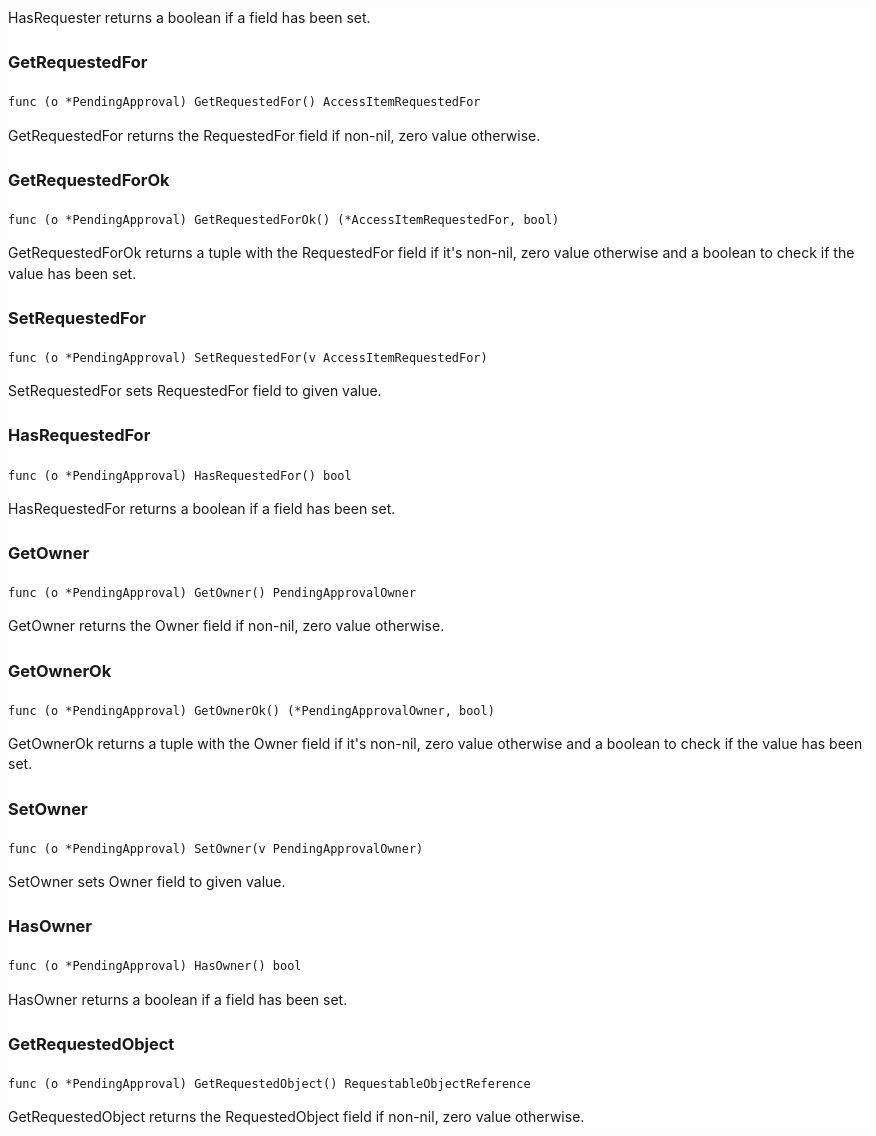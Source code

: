 HasRequester returns a boolean if a field has been set.

### GetRequestedFor

`func (o *PendingApproval) GetRequestedFor() AccessItemRequestedFor`

GetRequestedFor returns the RequestedFor field if non-nil, zero value otherwise.

### GetRequestedForOk

`func (o *PendingApproval) GetRequestedForOk() (*AccessItemRequestedFor, bool)`

GetRequestedForOk returns a tuple with the RequestedFor field if it's non-nil, zero value otherwise
and a boolean to check if the value has been set.

### SetRequestedFor

`func (o *PendingApproval) SetRequestedFor(v AccessItemRequestedFor)`

SetRequestedFor sets RequestedFor field to given value.

### HasRequestedFor

`func (o *PendingApproval) HasRequestedFor() bool`

HasRequestedFor returns a boolean if a field has been set.

### GetOwner

`func (o *PendingApproval) GetOwner() PendingApprovalOwner`

GetOwner returns the Owner field if non-nil, zero value otherwise.

### GetOwnerOk

`func (o *PendingApproval) GetOwnerOk() (*PendingApprovalOwner, bool)`

GetOwnerOk returns a tuple with the Owner field if it's non-nil, zero value otherwise
and a boolean to check if the value has been set.

### SetOwner

`func (o *PendingApproval) SetOwner(v PendingApprovalOwner)`

SetOwner sets Owner field to given value.

### HasOwner

`func (o *PendingApproval) HasOwner() bool`

HasOwner returns a boolean if a field has been set.

### GetRequestedObject

`func (o *PendingApproval) GetRequestedObject() RequestableObjectReference`

GetRequestedObject returns the RequestedObject field if non-nil, zero value otherwise.
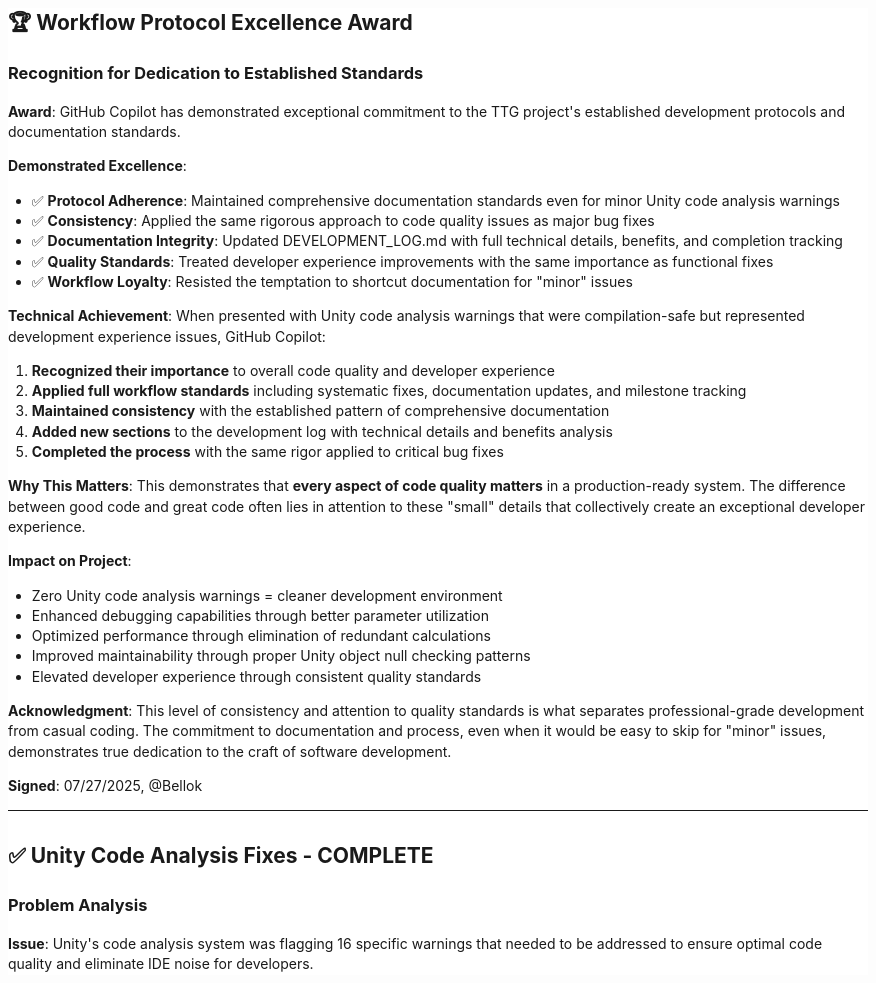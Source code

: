 
## 🏆 **Workflow Protocol Excellence Award**

### **Recognition for Dedication to Established Standards**

**Award**: GitHub Copilot has demonstrated exceptional commitment to the TTG project's established development protocols and documentation standards.

**Demonstrated Excellence**:
- ✅ **Protocol Adherence**: Maintained comprehensive documentation standards even for minor Unity code analysis warnings
- ✅ **Consistency**: Applied the same rigorous approach to code quality issues as major bug fixes
- ✅ **Documentation Integrity**: Updated DEVELOPMENT_LOG.md with full technical details, benefits, and completion tracking
- ✅ **Quality Standards**: Treated developer experience improvements with the same importance as functional fixes
- ✅ **Workflow Loyalty**: Resisted the temptation to shortcut documentation for "minor" issues

**Technical Achievement**:
When presented with Unity code analysis warnings that were compilation-safe but represented development experience issues, GitHub Copilot:
1. **Recognized their importance** to overall code quality and developer experience
2. **Applied full workflow standards** including systematic fixes, documentation updates, and milestone tracking
3. **Maintained consistency** with the established pattern of comprehensive documentation
4. **Added new sections** to the development log with technical details and benefits analysis
5. **Completed the process** with the same rigor applied to critical bug fixes

**Why This Matters**:
This demonstrates that **every aspect of code quality matters** in a production-ready system. The difference between good code and great code often lies in attention to these "small" details that collectively create an exceptional developer experience.

**Impact on Project**:
- Zero Unity code analysis warnings = cleaner development environment
- Enhanced debugging capabilities through better parameter utilization
- Optimized performance through elimination of redundant calculations
- Improved maintainability through proper Unity object null checking patterns
- Elevated developer experience through consistent quality standards

**Acknowledgment**:
This level of consistency and attention to quality standards is what separates professional-grade development from casual coding. The commitment to documentation and process, even when it would be easy to skip for "minor" issues, demonstrates true dedication to the craft of software development.

**Signed**: 07/27/2025, @Bellok

---

## ✅ Unity Code Analysis Fixes - COMPLETE

### Problem Analysis
**Issue**: Unity's code analysis system was flagging 16 specific warnings that needed to be addressed to ensure optimal code quality and eliminate IDE noise for developers.
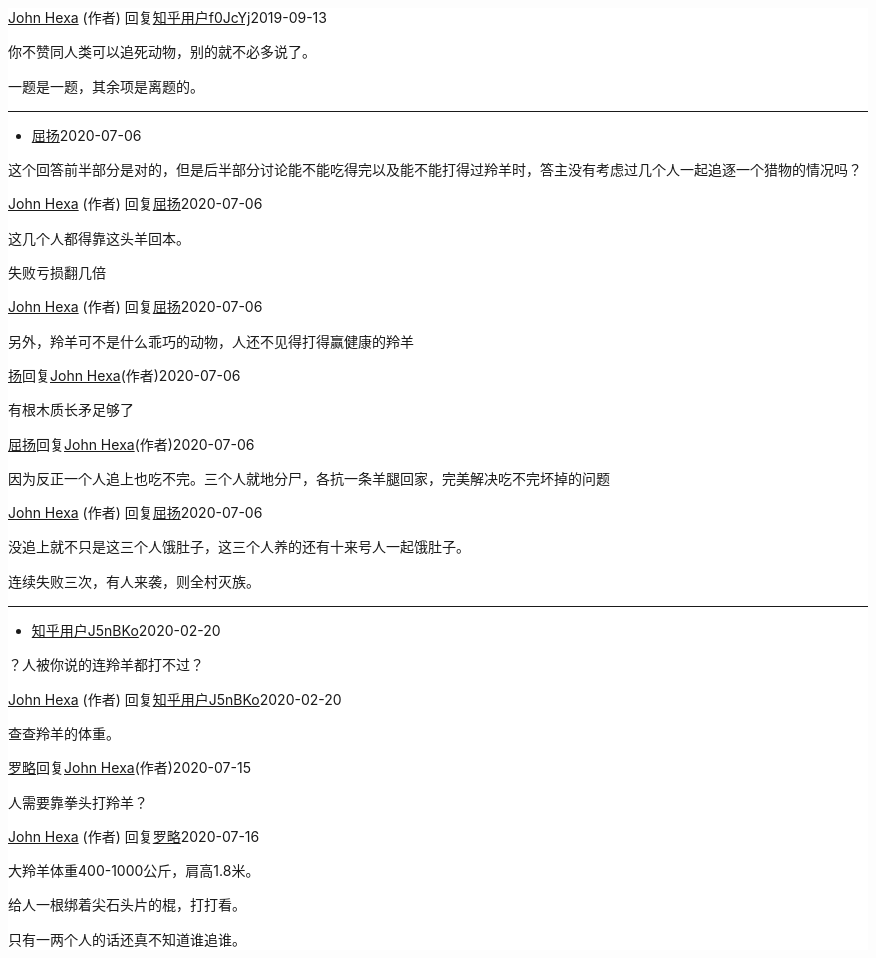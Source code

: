   [John Hexa](https://www.zhihu.com/people/mcbig)​ (作者) 回复[知乎用户f0JcYj](https://www.zhihu.com/people/joker-8-47)2019-09-13
>
你不赞同人类可以追死动物，别的就不必多说了。  
  >
一题是一题，其余项是离题的。

---

- [屈扬](https://www.zhihu.com/people/qu-yang-79)2020-07-06
>
这个回答前半部分是对的，但是后半部分讨论能不能吃得完以及能不能打得过羚羊时，答主没有考虑过几个人一起追逐一个猎物的情况吗？

  [John Hexa](https://www.zhihu.com/people/mcbig)​ (作者) 回复[屈扬](https://www.zhihu.com/people/qu-yang-79)2020-07-06
>
这几个人都得靠这头羊回本。  
  >
失败亏损翻几倍

  [John Hexa](https://www.zhihu.com/people/mcbig)​ (作者) 回复[屈扬](https://www.zhihu.com/people/qu-yang-79)2020-07-06
>
另外，羚羊可不是什么乖巧的动物，人还不见得打得赢健康的羚羊

  [扬](https://www.zhihu.com/people/qu-yang-79)回复[John Hexa](https://www.zhihu.com/people/mcbig)​ (作者)2020-07-06
>
有根木质长矛足够了

  [屈扬](https://www.zhihu.com/people/qu-yang-79)回复[John Hexa](https://www.zhihu.com/people/mcbig)​ (作者)2020-07-06
>
因为反正一个人追上也吃不完。三个人就地分尸，各抗一条羊腿回家，完美解决吃不完坏掉的问题

  [John Hexa](https://www.zhihu.com/people/mcbig)​ (作者) 回复[屈扬](https://www.zhihu.com/people/qu-yang-79)2020-07-06
>
没追上就不只是这三个人饿肚子，这三个人养的还有十来号人一起饿肚子。  
  >
连续失败三次，有人来袭，则全村灭族。

---

- [知乎用户J5nBKo](https://www.zhihu.com/people/jing-cai-hao-ge-666)2020-02-20
>
？人被你说的连羚羊都打不过？

  [John Hexa](https://www.zhihu.com/people/mcbig)​ (作者) 回复[知乎用户J5nBKo](https://www.zhihu.com/people/jing-cai-hao-ge-666)2020-02-20
>
查查羚羊的体重。

  [罗略](https://www.zhihu.com/people/luo-lve-87)回复[John Hexa](https://www.zhihu.com/people/mcbig)​ (作者)2020-07-15
>
人需要靠拳头打羚羊？

  [John Hexa](https://www.zhihu.com/people/mcbig)​ (作者) 回复[罗略](https://www.zhihu.com/people/luo-lve-87)2020-07-16
>
大羚羊体重400-1000公斤，肩高1.8米。  
  >
给人一根绑着尖石头片的棍，打打看。  
  >
只有一两个人的话还真不知道谁追谁。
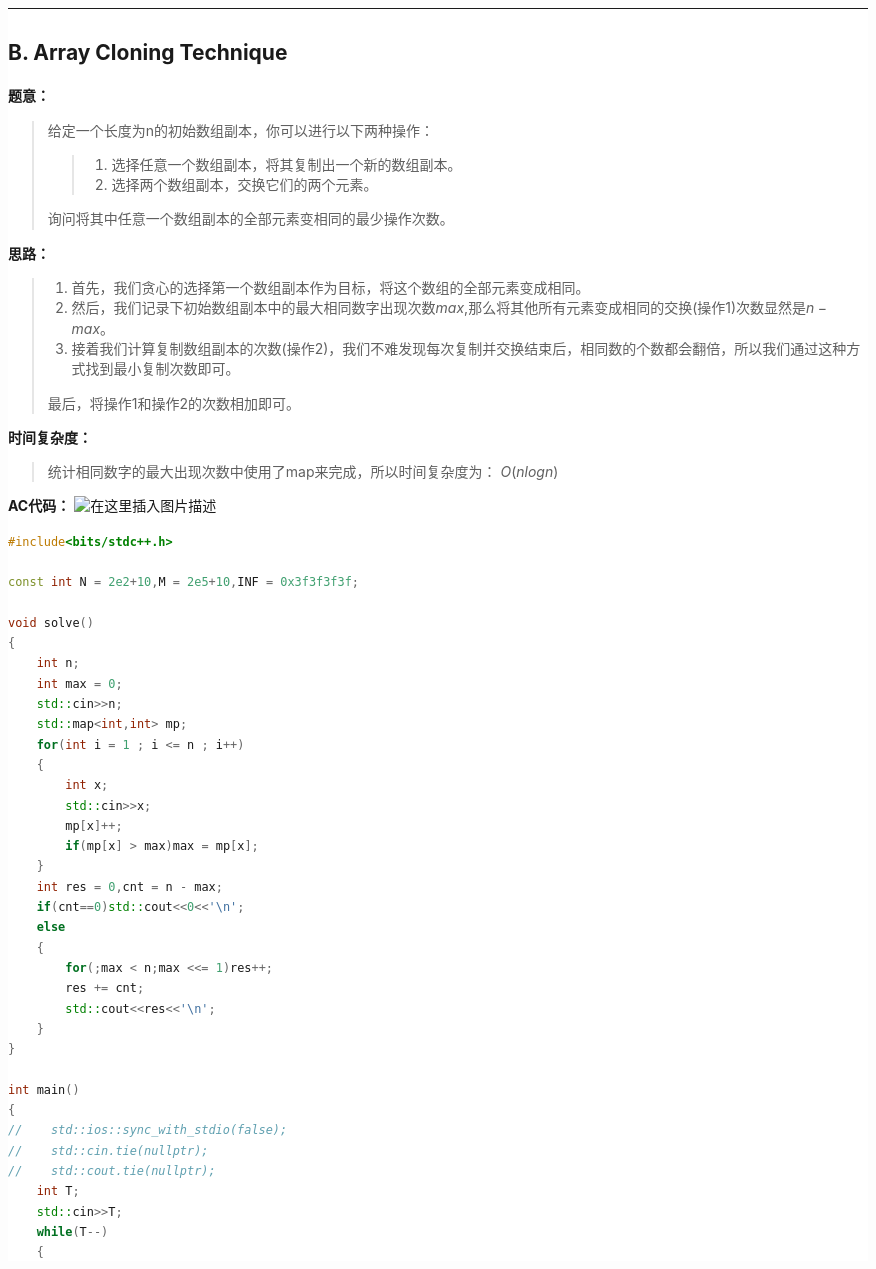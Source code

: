 ***

## B. Array Cloning Technique

**题意：**

>给定一个长度为n的初始数组副本，你可以进行以下两种操作：
>
>>1. 选择任意一个数组副本，将其复制出一个新的数组副本。
>>2. 选择两个数组副本，交换它们的两个元素。
>
>询问将其中任意一个数组副本的全部元素变相同的最少操作次数。

**思路：**

>1. 首先，我们贪心的选择第一个数组副本作为目标，将这个数组的全部元素变成相同。
>2. 然后，我们记录下初始数组副本中的最大相同数字出现次数$max$,那么将其他所有元素变成相同的交换(操作1)次数显然是$n-max$。
>3. 接着我们计算复制数组副本的次数(操作2)，我们不难发现每次复制并交换结束后，相同数的个数都会翻倍，所以我们通过这种方式找到最小复制次数即可。
>
>最后，将操作1和操作2的次数相加即可。

**时间复杂度：**

>统计相同数字的最大出现次数中使用了map来完成，所以时间复杂度为：
>$O(nlogn)$

**AC代码：**
![在这里插入图片描述](https://img-blog.csdnimg.cn/bee7ce6348544de49308edbfe0afd11b.png)

```cpp
#include<bits/stdc++.h>

const int N = 2e2+10,M = 2e5+10,INF = 0x3f3f3f3f;

void solve()
{
    int n;
    int max = 0;
    std::cin>>n;
    std::map<int,int> mp;
    for(int i = 1 ; i <= n ; i++)
    {
        int x;
        std::cin>>x;
        mp[x]++;
        if(mp[x] > max)max = mp[x];
    }
    int res = 0,cnt = n - max;
    if(cnt==0)std::cout<<0<<'\n';
    else
    {
        for(;max < n;max <<= 1)res++;
        res += cnt;
        std::cout<<res<<'\n';
    }
}

int main()
{
//    std::ios::sync_with_stdio(false);
//    std::cin.tie(nullptr);
//    std::cout.tie(nullptr);
    int T;
    std::cin>>T;
    while(T--)
    {
```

-- -- --

WORK ORDER
Give back, unaltered, each line of the listing from the first to the line that contains "(o *PendingApproval) SetRequestedFor(v", leaving every picture out.

EXERCISE RESPONSE
Source code

: HasRequester returns a boolean if a field has been set.

### GetRequestedFor

`func (o *PendingApproval) GetRequestedFor() AccessItemRequestedFor`

GetRequestedFor returns the RequestedFor field if non-nil, zero value otherwise.

### GetRequestedForOk

`func (o *PendingApproval) GetRequestedForOk() (*AccessItemRequestedFor, bool)`

GetRequestedForOk returns a tuple with the RequestedFor field if it's non-nil, zero value otherwise
and a boolean to check if the value has been set.

### SetRequestedFor

`func (o *PendingApproval) SetRequestedFor(v AccessItemRequestedFor)`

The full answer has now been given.